* _Task_: Please repeat, from the entries that follow, the lines from the one containing "This constructor will assign" through the one containing "GetObjectOk returns a" exactly, adding nothing.
── Data to use ──
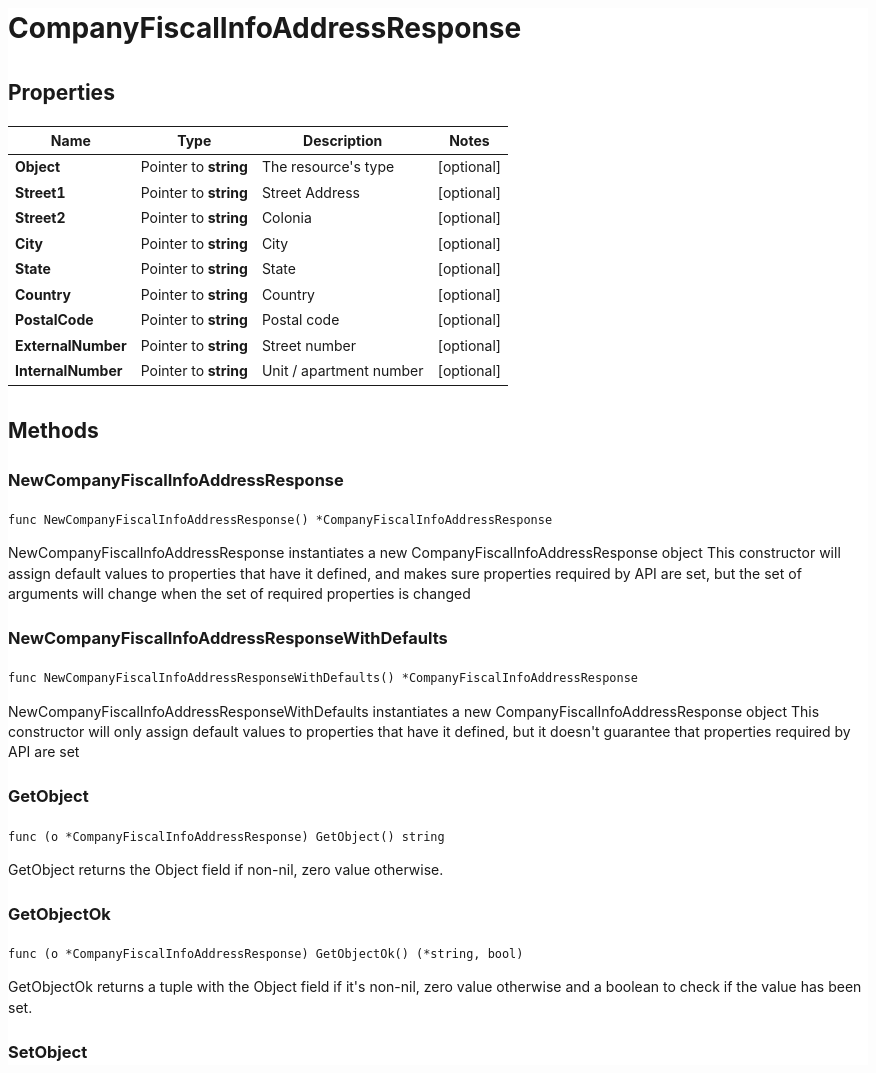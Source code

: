 # CompanyFiscalInfoAddressResponse

## Properties

Name | Type | Description | Notes
------------ | ------------- | ------------- | -------------
**Object** | Pointer to **string** | The resource&#39;s type | [optional] 
**Street1** | Pointer to **string** | Street Address | [optional] 
**Street2** | Pointer to **string** | Colonia | [optional] 
**City** | Pointer to **string** | City | [optional] 
**State** | Pointer to **string** | State | [optional] 
**Country** | Pointer to **string** | Country | [optional] 
**PostalCode** | Pointer to **string** | Postal code | [optional] 
**ExternalNumber** | Pointer to **string** | Street number | [optional] 
**InternalNumber** | Pointer to **string** | Unit / apartment number | [optional] 

## Methods

### NewCompanyFiscalInfoAddressResponse

`func NewCompanyFiscalInfoAddressResponse() *CompanyFiscalInfoAddressResponse`

NewCompanyFiscalInfoAddressResponse instantiates a new CompanyFiscalInfoAddressResponse object
This constructor will assign default values to properties that have it defined,
and makes sure properties required by API are set, but the set of arguments
will change when the set of required properties is changed

### NewCompanyFiscalInfoAddressResponseWithDefaults

`func NewCompanyFiscalInfoAddressResponseWithDefaults() *CompanyFiscalInfoAddressResponse`

NewCompanyFiscalInfoAddressResponseWithDefaults instantiates a new CompanyFiscalInfoAddressResponse object
This constructor will only assign default values to properties that have it defined,
but it doesn't guarantee that properties required by API are set

### GetObject

`func (o *CompanyFiscalInfoAddressResponse) GetObject() string`

GetObject returns the Object field if non-nil, zero value otherwise.

### GetObjectOk

`func (o *CompanyFiscalInfoAddressResponse) GetObjectOk() (*string, bool)`

GetObjectOk returns a tuple with the Object field if it's non-nil, zero value otherwise
and a boolean to check if the value has been set.

### SetObject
───
* _Result of the exercise_:
This constructor will assign default values to properties that have it defined,
and makes sure properties required by API are set, but the set of arguments
will change when the set of required properties is changed

### NewCompanyFiscalInfoAddressResponseWithDefaults

`func NewCompanyFiscalInfoAddressResponseWithDefaults() *CompanyFiscalInfoAddressResponse`

NewCompanyFiscalInfoAddressResponseWithDefaults instantiates a new CompanyFiscalInfoAddressResponse object
This constructor will only assign default values to properties that have it defined,
but it doesn't guarantee that properties required by API are set

### GetObject

`func (o *CompanyFiscalInfoAddressResponse) GetObject() string`

GetObject returns the Object field if non-nil, zero value otherwise.

### GetObjectOk

`func (o *CompanyFiscalInfoAddressResponse) GetObjectOk() (*string, bool)`

GetObjectOk returns a tuple with the Object field if it's non-nil, zero value otherwise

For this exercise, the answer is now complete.